> [EXERCISE DESCRIPTION]:
Nothing in the entries should change; repeat them exactly.
==================================================
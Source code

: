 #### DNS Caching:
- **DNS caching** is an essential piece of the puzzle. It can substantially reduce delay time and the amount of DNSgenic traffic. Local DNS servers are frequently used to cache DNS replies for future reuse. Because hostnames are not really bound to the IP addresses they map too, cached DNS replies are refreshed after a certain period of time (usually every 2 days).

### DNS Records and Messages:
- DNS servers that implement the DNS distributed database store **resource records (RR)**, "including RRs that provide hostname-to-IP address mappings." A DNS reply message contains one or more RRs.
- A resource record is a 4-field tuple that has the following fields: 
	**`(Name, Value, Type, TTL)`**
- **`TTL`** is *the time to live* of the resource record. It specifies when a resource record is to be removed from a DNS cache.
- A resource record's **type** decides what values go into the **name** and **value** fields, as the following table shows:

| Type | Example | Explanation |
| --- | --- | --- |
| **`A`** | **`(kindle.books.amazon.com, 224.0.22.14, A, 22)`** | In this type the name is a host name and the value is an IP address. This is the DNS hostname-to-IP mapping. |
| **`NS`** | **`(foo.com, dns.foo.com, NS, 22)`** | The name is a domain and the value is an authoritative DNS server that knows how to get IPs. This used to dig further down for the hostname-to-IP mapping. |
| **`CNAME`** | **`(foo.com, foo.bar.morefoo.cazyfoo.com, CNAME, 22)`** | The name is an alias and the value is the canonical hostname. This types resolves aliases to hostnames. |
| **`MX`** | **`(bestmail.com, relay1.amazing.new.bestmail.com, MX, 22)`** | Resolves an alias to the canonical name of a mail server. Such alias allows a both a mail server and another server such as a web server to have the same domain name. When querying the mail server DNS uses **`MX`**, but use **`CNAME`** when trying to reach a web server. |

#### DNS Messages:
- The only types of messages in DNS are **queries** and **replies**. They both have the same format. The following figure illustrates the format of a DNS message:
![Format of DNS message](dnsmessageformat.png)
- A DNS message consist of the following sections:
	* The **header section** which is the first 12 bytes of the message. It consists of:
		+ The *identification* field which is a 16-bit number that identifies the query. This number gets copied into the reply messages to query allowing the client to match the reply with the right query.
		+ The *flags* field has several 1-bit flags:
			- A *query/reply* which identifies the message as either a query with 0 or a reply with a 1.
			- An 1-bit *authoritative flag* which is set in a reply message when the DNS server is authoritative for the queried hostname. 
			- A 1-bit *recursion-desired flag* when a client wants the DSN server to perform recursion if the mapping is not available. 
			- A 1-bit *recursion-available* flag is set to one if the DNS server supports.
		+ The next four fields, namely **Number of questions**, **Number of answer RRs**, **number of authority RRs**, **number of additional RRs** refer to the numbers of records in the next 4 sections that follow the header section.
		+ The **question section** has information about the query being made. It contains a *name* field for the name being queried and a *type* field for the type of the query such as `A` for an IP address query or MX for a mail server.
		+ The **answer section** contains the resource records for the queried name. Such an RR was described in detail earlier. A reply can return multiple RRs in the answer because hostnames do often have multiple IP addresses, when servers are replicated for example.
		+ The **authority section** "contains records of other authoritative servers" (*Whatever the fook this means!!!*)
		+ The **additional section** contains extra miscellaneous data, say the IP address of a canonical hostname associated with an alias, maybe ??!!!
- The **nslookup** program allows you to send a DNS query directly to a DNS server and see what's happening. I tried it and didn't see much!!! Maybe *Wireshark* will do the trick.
==================================================
> [EXERCISE SOLUTION]:
Source code

: #### DNS Caching:
- **DNS caching** is an essential piece of the puzzle. It can substantially reduce delay time and the amount of DNSgenic traffic. Local DNS servers are frequently used to cache DNS replies for future reuse. Because hostnames are not really bound to the IP addresses they map too, cached DNS replies are refreshed after a certain period of time (usually every 2 days).

### DNS Records and Messages:
- DNS servers that implement the DNS distributed database store **resource records (RR)**, "including RRs that provide hostname-to-IP address mappings." A DNS reply message contains one or more RRs.
- A resource record is a 4-field tuple that has the following fields: 
	**`(Name, Value, Type, TTL)`**
- **`TTL`** is *the time to live* of the resource record. It specifies when a resource record is to be removed from a DNS cache.
- A resource record's **type** decides what values go into the **name** and **value** fields, as the following table shows:

| Type | Example | Explanation |
| --- | --- | --- |
| **`A`** | **`(kindle.books.amazon.com, 224.0.22.14, A, 22)`** | In this type the name is a host name and the value is an IP address. This is the DNS hostname-to-IP mapping. |
| **`NS`** | **`(foo.com, dns.foo.com, NS, 22)`** | The name is a domain and the value is an authoritative DNS server that knows how to get IPs. This used to dig further down for the hostname-to-IP mapping. |
| **`CNAME`** | **`(foo.com, foo.bar.morefoo.cazyfoo.com, CNAME, 22)`** | The name is an alias and the value is the canonical hostname. This types resolves aliases to hostnames. |
| **`MX`** | **`(bestmail.com, relay1.amazing.new.bestmail.com, MX, 22)`** | Resolves an alias to the canonical name of a mail server. Such alias allows a both a mail server and another server such as a web server to have the same domain name. When querying the mail server DNS uses **`MX`**, but use **`CNAME`** when trying to reach a web server. |

#### DNS Messages:
- The only types of messages in DNS are **queries** and **replies**. They both have the same format. The following figure illustrates the format of a DNS message:
![Format of DNS message](dnsmessageformat.png)
- A DNS message consist of the following sections:
	* The **header section** which is the first 12 bytes of the message. It consists of:
		+ The *identification* field which is a 16-bit number that identifies the query. This number gets copied into the reply messages to query allowing the client to match the reply with the right query.
		+ The *flags* field has several 1-bit flags:
			- A *query/reply* which identifies the message as either a query with 0 or a reply with a 1.
			- An 1-bit *authoritative flag* which is set in a reply message when the DNS server is authoritative for the queried hostname. 
			- A 1-bit *recursion-desired flag* when a client wants the DSN server to perform recursion if the mapping is not available. 
			- A 1-bit *recursion-available* flag is set to one if the DNS server supports.
		+ The next four fields, namely **Number of questions**, **Number of answer RRs**, **number of authority RRs**, **number of additional RRs** refer to the numbers of records in the next 4 sections that follow the header section.
		+ The **question section** has information about the query being made. It contains a *name* field for the name being queried and a *type* field for the type of the query such as `A` for an IP address query or MX for a mail server.
		+ The **answer section** contains the resource records for the queried name. Such an RR was described in detail earlier. A reply can return multiple RRs in the answer because hostnames do often have multiple IP addresses, when servers are replicated for example.
		+ The **authority section** "contains records of other authoritative servers" (*Whatever the fook this means!!!*)
		+ The **additional section** contains extra miscellaneous data, say the IP address of a canonical hostname associated with an alias, maybe ??!!!
- The **nslookup** program allows you to send a DNS query directly to a DNS server and see what's happening. I tried it and didn't see much!!! Maybe *Wireshark* will do the trick.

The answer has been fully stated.